Quantifying the structure and thermophysical properties of heavy metal-containing molten chloride salts derived from toxic MSWIFA for high-temperature heat storage

Chloride salts extracted from hazardous municipal solid waste incineration fly ash (MSWIFA) are promising candidates for ultra-high-temperature heat storage with potential economic and environmental benefits. This study explores the structural transitions, transport performance, and thermophysical properties of heavy metal-containing molten chloride salts in the MSWIFA system (NaCl-KCl-CaCl₂-ZnCl₂). The results reveal that as ZnCl₂ content increases, the short-range order of molten salts decreases while the medium-range order enhances. At the long range, the disorder first increases before decreasing, governed by the interactions between ion clusters and their mixing degree. The structural transformation results in a linear increase in the average density from ∼ 1.44–1.58 g∙cm⁻³ at 1073 K. Self-diffusion coefficients for Na, K, Ca, Zn, and Cl ions are in the range of 5.94–7.70×10⁻⁵, 7.26–8.35×10⁻⁵, 2.31–3.45×10⁻⁵, 2.45–3.28×10⁻⁵, and 4.66–5.96×10⁻⁵ cm²/s, respectively.
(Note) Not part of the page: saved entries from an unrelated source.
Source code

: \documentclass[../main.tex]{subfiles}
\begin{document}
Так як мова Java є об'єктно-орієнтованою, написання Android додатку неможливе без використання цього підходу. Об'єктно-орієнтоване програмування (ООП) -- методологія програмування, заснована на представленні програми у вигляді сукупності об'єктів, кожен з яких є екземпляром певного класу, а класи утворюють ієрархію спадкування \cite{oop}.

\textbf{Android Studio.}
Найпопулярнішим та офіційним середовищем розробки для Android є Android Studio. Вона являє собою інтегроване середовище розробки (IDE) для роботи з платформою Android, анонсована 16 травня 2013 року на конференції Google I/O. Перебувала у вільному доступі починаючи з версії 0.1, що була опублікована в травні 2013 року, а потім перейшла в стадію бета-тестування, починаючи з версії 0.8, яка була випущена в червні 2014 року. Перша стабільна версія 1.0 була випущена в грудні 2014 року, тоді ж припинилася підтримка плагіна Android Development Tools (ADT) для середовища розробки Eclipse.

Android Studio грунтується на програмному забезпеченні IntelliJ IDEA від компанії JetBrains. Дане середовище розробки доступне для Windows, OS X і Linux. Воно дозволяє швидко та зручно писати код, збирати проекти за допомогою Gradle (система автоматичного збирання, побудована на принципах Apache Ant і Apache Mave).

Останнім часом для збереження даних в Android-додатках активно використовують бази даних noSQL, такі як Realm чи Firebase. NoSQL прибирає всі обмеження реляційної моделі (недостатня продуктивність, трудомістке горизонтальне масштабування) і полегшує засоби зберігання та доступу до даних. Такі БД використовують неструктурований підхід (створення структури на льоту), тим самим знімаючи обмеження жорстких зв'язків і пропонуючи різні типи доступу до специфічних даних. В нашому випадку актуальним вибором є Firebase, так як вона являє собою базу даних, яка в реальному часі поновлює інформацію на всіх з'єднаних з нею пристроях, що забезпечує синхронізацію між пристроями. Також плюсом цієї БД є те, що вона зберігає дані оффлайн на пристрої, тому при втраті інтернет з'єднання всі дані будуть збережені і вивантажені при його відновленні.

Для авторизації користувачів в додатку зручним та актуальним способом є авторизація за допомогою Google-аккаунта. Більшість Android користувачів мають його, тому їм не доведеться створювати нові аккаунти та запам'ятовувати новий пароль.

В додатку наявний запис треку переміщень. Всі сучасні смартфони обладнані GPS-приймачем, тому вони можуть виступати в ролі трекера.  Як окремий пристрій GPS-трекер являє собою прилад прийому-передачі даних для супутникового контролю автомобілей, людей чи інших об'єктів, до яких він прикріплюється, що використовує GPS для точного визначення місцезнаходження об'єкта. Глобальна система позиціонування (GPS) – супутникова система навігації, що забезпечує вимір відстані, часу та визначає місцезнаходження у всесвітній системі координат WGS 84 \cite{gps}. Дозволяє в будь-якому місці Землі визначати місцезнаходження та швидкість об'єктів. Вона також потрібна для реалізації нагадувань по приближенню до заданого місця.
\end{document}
The melt viscosity (∼ 1.04–6 mPa∙s) follows the N-type variation trend with turning points at 5 and 15 wt% ZnCl₂ and the thermal conductivity (∼ 0.308–0.463 W∙m⁻¹∙K⁻¹) follows the reverse N-type trend with turning points at 15 and 20 wt% ZnCl₂. Mass specific heat capacity is negatively correlated with ZnCl₂ content, ranging from 1.03 to 0.926 J∙g⁻¹∙K⁻¹, while the molar entropy is positively correlated with ZnCl₂ content, varying from 193 to 208 J∙mol⁻¹∙K⁻¹. The operating temperature window gradually narrows from around 410–303 K. These findings provide crucial insights for optimizing the design and performance of MSWIFA-based molten salt systems for recycling hazardous waste into useful resources making contributions to sustainable development. © 2025 Elsevier B.V.